• Your objective: Copy each line of the entries beneath that contains the word "comment".

Data excerpts
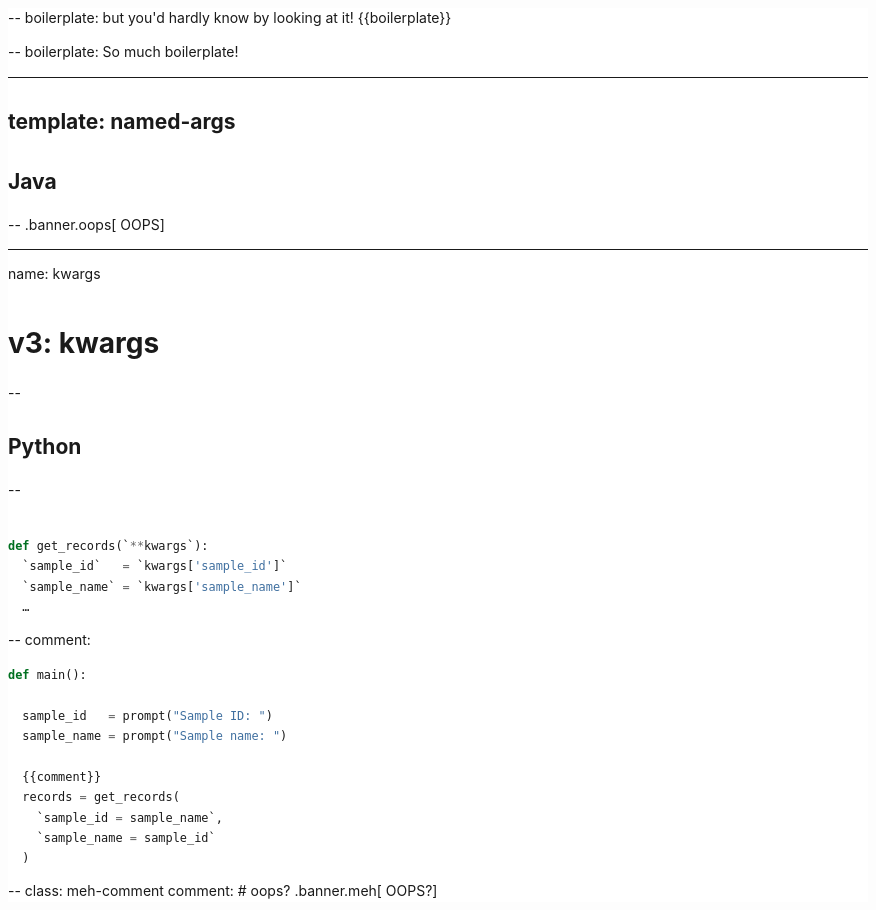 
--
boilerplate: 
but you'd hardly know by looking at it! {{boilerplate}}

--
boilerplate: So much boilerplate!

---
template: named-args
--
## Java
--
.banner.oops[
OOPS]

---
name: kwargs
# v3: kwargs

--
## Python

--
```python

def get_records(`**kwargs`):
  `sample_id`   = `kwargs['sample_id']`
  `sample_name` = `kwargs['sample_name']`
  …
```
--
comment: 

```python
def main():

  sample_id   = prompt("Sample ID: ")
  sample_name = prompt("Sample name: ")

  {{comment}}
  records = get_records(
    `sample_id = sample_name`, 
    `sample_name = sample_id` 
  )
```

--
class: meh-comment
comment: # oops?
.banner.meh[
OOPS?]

• Answer area:
comment: 
  {{comment}}
class: meh-comment
comment: # oops?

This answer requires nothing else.